MOLD: Shall be a scalar or an array of any type.
SIZE: (Optional) shall be a scalar of type INTEGER.
Huh. Now THAT’s interesting. Essentially, the user is telling the compiler to apply the same bit pattern defined by the source function type (e.g., 0010101) which is MPP_FILL_INT in our example, to the MOLD type—default data, which is a real. This is weird–not type casting itself–but the way fortran tries to approximate it. Then again, fortran was designed to crunch numbers, not do all of the fancy type magic like C.
So what does TRANSFER do, exactly? Let’s read the result (I’ve put the scary parts in bold):
The result has the same type as MOLD, with the bit level representation of SOURCE. If SIZE is present, the result is a one-dimensional array of length SIZE. If SIZE is absent but MOLD is an array (of any size or shape), the result is a one- dimensional array of the minimum length needed to contain the entirety of the bitwise representation of SOURCE. If SIZE is absent and MOLD is a scalar, the result is a scalar.
If the bitwise representation of the result is longer than that of SOURCE, then the leading bits of the result correspond to those of SOURCE and any trailing bits are filled arbitrarily.
When the resulting bit representation does not correspond to a valid representation of a variable of the same type as MOLD, the results are undefined, and subsequent operations on the result
In theory, TRANSFER is a land mine for non-reproducible answers because the output is (a) compiler-dependent and (b) yields undefined results for invalid behavior–bad news for the folks who rely on bit-for-bit reproducibility to verify code changes that are not expected to affect calculations.
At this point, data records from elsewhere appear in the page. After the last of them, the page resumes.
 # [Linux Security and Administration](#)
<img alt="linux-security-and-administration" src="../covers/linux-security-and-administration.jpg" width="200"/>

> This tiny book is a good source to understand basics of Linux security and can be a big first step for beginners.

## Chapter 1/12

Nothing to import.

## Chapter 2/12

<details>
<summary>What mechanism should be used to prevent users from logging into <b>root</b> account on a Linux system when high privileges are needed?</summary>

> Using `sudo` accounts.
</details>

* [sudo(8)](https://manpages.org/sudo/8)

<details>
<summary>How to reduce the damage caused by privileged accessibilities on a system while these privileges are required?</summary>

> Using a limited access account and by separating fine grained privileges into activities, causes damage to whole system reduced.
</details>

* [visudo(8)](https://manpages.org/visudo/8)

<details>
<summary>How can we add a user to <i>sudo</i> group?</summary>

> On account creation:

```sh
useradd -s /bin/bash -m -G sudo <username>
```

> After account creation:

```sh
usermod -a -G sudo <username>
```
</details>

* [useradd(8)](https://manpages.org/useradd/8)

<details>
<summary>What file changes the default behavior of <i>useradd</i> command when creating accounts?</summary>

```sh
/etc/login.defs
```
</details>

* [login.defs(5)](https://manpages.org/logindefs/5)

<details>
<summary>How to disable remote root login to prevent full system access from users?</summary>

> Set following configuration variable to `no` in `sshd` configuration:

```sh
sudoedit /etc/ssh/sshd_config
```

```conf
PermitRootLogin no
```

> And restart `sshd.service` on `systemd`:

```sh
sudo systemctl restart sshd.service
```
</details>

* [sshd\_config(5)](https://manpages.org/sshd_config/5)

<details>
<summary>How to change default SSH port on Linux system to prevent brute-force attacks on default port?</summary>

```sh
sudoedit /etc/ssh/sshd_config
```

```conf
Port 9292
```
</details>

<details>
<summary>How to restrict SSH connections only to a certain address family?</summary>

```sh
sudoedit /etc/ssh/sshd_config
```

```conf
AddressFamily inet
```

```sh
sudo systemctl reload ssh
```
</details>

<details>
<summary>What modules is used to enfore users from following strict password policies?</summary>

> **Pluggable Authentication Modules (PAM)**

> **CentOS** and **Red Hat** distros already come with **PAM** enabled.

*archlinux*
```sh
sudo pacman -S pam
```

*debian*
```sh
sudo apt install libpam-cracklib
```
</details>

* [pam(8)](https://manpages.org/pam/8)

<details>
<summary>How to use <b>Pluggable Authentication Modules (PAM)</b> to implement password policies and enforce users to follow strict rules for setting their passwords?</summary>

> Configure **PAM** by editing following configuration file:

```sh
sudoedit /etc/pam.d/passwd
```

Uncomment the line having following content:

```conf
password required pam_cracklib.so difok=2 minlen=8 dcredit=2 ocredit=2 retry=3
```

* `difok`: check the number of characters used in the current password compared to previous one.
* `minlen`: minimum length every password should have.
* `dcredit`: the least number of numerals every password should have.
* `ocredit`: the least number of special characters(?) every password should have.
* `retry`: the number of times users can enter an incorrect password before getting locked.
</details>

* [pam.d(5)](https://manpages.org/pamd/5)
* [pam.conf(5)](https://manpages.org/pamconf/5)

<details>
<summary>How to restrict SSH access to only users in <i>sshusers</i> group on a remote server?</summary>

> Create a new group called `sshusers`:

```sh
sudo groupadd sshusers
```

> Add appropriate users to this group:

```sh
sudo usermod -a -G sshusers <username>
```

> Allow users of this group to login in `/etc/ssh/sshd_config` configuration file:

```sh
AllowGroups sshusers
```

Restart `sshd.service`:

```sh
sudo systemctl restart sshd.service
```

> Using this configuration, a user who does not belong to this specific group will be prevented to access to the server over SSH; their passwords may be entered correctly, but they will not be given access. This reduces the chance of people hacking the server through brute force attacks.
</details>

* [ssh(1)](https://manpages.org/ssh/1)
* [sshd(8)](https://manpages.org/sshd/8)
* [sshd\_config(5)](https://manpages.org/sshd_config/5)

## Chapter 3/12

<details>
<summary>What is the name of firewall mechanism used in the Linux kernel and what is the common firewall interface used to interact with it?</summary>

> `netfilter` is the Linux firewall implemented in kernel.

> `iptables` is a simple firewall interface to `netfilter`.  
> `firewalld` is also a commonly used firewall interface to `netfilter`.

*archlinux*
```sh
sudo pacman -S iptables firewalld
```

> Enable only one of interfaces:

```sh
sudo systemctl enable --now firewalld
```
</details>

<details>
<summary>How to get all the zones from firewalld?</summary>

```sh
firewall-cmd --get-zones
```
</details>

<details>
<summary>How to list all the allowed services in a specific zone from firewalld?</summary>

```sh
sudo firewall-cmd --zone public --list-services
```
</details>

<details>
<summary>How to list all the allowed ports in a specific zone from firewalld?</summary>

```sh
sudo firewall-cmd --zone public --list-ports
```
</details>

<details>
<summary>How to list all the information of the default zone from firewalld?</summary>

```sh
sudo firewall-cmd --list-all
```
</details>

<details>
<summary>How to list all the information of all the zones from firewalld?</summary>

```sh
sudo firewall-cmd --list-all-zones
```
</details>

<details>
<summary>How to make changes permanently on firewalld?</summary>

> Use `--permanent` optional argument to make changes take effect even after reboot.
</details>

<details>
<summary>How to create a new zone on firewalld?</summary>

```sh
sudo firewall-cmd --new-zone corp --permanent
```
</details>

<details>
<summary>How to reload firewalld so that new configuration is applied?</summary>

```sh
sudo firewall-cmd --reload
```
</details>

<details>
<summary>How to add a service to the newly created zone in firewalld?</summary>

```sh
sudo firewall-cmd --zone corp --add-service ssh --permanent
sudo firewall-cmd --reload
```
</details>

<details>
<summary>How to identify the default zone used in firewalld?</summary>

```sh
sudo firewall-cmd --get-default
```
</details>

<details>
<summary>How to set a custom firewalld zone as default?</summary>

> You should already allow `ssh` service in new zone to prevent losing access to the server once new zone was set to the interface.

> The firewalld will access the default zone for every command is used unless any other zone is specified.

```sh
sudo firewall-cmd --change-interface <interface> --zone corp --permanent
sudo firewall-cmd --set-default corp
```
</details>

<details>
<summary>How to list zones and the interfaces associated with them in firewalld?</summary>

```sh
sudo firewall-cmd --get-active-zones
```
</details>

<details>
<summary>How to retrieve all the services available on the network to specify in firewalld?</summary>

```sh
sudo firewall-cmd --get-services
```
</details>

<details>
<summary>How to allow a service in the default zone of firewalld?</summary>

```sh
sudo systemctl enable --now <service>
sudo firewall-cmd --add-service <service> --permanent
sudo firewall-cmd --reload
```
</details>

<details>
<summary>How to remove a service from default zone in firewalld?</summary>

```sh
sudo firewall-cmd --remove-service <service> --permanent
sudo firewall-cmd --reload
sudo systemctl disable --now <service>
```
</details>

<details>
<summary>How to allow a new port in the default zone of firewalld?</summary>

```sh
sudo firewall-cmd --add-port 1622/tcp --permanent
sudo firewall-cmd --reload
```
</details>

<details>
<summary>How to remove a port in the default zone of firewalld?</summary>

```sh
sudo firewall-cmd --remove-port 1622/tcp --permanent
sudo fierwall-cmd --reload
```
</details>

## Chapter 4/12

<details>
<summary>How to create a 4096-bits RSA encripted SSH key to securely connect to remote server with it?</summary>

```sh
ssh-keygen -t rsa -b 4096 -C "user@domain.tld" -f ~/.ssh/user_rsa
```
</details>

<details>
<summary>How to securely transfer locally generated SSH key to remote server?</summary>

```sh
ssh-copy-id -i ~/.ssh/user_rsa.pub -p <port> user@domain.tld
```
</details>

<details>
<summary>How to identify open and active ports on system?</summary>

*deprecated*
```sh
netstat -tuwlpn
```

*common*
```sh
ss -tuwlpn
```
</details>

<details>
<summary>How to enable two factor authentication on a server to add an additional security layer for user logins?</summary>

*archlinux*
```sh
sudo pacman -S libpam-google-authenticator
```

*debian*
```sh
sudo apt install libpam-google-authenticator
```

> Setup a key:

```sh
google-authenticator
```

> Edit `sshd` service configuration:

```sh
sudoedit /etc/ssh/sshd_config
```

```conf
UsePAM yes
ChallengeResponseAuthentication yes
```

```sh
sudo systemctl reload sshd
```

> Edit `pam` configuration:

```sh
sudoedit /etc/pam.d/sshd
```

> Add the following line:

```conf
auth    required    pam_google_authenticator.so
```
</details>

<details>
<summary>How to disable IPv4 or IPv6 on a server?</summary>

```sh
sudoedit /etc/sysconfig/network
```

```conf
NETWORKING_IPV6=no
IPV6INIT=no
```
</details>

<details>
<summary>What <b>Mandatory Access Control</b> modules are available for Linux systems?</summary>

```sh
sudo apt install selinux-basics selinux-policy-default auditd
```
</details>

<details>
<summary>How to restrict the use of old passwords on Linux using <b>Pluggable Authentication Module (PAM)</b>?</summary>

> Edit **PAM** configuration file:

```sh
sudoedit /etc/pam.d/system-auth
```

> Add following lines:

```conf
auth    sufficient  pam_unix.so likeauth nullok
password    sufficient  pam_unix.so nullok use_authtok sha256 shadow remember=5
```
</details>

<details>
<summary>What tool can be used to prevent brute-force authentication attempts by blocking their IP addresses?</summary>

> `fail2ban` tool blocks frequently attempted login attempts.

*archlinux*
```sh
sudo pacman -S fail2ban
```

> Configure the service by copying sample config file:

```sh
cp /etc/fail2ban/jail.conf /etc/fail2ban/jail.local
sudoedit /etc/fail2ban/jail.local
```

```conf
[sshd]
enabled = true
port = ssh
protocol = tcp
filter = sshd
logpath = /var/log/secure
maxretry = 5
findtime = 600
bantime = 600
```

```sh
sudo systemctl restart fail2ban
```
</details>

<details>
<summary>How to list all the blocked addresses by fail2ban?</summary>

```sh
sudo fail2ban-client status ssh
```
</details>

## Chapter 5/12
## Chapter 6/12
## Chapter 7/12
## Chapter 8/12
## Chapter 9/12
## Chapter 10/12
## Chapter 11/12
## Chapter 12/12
All right, now that I’ve gotten a bit side-tracked by one of the MANY reasons to refactor the fms_io code, it’s time to re-group. I’ve determined that default_data is initialized in a call to write_data which, I assume, the user’s code does not do. This is a good stopping point, so I’ll follow up with another post (or maybe two) about how fv3gfs-io module uses fms-io, and (hopefully) the resolution to this issue.